* [Required work]: Identify, in the records below, every line where the string "volontairement" appears, and copy each such line.

Collection entries:
============

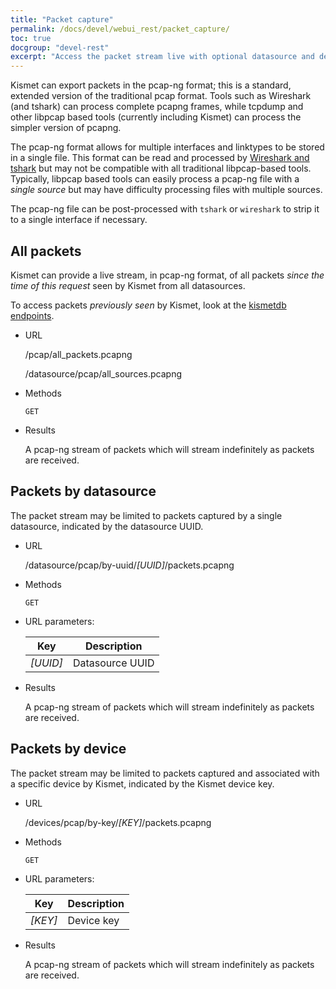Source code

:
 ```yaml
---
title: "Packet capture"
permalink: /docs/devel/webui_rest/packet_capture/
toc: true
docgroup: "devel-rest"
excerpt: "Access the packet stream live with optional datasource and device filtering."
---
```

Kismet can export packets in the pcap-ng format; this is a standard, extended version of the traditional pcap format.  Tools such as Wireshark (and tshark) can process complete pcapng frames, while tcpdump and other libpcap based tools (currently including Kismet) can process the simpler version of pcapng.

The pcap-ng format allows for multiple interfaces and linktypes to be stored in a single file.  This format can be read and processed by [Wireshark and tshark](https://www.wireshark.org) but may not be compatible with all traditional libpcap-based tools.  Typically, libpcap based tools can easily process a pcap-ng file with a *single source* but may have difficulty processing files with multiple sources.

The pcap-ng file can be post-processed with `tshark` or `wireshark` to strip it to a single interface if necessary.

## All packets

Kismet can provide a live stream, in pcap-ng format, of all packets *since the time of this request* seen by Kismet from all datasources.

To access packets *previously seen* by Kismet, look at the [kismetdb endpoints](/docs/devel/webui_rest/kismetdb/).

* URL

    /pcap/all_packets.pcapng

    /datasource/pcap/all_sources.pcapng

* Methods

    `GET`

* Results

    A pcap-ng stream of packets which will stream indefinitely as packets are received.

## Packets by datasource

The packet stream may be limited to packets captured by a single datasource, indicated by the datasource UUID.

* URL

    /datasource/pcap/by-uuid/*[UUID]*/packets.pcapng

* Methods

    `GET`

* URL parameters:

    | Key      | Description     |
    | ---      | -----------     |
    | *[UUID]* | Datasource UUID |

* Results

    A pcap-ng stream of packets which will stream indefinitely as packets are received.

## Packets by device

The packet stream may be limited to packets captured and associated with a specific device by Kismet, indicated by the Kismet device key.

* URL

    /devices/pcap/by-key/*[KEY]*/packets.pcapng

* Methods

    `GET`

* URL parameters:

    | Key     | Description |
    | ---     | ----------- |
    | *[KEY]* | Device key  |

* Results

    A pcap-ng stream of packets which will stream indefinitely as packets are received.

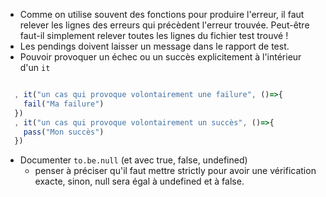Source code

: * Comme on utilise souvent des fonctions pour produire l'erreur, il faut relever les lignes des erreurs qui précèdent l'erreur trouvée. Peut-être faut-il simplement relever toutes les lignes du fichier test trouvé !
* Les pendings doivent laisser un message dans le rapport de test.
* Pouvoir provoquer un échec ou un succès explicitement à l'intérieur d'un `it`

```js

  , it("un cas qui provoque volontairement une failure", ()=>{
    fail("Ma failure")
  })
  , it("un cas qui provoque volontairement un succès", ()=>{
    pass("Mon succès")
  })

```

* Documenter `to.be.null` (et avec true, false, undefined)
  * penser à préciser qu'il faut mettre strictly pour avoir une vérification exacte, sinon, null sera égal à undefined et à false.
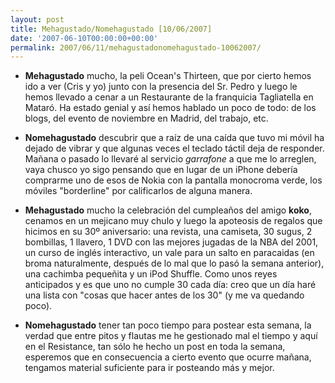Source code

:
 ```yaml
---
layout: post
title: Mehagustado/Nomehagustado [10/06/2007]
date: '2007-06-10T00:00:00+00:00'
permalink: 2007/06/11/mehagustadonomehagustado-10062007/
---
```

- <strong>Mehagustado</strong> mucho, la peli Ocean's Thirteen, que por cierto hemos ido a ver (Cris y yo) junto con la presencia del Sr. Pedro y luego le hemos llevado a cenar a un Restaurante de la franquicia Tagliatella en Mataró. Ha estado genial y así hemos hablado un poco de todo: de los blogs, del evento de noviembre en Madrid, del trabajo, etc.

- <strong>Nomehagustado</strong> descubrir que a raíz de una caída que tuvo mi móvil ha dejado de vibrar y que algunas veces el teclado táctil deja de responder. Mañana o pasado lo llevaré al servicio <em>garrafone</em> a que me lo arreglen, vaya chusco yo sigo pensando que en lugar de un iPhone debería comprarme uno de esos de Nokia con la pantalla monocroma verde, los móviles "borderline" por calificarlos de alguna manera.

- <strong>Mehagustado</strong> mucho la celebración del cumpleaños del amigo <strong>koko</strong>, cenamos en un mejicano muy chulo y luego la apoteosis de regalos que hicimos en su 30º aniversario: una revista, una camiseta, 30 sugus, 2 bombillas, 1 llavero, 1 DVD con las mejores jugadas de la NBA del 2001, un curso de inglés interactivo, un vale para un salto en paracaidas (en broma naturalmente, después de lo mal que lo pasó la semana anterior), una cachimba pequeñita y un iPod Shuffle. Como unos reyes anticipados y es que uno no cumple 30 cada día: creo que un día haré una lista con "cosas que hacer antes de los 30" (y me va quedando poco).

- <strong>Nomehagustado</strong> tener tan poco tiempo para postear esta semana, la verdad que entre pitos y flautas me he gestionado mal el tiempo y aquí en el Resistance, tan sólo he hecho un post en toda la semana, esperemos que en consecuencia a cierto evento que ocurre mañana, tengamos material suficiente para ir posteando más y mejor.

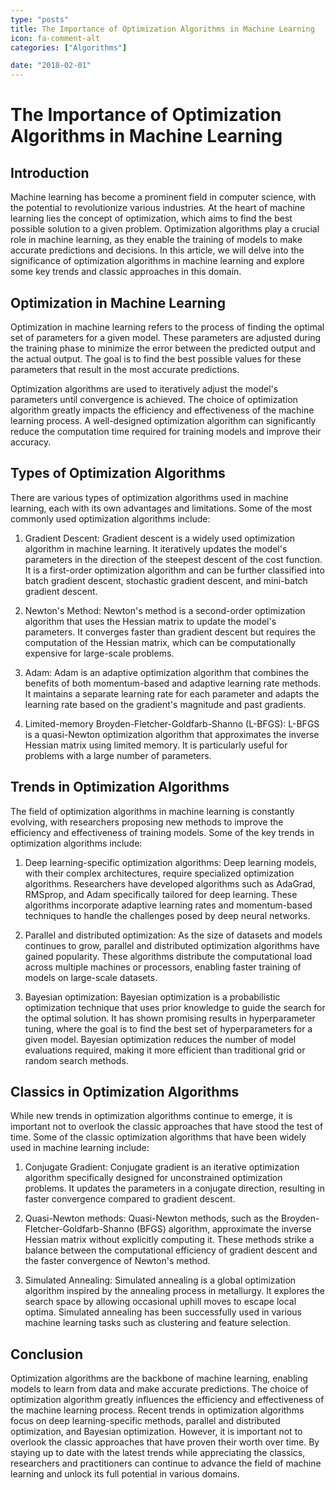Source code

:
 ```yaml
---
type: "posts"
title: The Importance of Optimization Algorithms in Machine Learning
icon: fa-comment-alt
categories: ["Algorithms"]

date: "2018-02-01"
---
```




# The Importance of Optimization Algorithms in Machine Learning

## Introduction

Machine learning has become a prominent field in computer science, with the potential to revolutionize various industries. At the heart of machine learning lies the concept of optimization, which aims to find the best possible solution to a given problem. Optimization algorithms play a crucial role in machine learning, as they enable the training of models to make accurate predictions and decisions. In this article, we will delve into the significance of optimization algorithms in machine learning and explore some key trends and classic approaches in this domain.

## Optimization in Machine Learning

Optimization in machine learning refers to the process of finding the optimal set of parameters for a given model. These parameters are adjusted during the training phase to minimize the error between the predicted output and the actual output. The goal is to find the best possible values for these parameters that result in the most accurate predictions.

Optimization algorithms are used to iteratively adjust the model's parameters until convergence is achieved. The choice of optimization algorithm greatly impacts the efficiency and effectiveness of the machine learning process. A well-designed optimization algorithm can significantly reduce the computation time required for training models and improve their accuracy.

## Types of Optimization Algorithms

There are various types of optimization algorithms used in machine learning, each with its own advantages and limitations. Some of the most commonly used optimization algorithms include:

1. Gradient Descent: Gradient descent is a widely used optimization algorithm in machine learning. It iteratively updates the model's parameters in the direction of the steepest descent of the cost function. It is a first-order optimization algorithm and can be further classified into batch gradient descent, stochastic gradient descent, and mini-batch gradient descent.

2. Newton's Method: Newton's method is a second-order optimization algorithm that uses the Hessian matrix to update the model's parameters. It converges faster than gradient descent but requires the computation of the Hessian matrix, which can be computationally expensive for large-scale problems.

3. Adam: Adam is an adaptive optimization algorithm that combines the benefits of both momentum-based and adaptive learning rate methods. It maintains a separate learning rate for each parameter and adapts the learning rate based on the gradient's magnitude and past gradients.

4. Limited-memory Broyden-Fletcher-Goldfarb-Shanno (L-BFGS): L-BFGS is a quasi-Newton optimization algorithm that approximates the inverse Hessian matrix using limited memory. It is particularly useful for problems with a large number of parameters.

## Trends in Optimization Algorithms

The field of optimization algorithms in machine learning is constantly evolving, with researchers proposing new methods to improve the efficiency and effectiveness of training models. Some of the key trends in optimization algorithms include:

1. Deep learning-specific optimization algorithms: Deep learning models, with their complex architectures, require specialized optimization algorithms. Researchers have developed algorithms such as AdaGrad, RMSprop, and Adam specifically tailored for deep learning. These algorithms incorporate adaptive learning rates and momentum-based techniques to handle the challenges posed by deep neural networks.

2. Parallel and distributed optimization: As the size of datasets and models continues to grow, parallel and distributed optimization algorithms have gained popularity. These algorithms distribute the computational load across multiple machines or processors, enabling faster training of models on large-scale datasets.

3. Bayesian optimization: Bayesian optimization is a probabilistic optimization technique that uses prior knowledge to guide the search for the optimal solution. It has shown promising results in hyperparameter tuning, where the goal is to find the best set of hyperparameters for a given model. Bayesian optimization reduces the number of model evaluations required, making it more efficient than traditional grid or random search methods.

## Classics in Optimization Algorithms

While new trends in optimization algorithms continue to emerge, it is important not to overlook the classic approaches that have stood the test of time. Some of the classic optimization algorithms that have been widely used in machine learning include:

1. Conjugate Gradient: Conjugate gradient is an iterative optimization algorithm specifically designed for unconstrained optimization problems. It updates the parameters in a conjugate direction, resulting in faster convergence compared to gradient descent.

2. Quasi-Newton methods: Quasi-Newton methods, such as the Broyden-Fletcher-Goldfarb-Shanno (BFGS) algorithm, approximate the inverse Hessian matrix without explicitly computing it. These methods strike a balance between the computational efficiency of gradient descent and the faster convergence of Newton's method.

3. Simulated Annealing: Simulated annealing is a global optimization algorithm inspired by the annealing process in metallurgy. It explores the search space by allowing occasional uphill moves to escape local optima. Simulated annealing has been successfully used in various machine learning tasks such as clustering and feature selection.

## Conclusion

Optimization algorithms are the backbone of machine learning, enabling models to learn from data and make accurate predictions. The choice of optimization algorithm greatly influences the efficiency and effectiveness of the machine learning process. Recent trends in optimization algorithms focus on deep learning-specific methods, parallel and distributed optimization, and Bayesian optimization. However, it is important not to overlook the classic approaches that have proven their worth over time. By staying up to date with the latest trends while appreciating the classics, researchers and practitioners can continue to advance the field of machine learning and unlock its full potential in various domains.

============

* [Output of the task]:
  , it("un cas qui provoque volontairement une failure", ()=>{
  , it("un cas qui provoque volontairement un succès", ()=>{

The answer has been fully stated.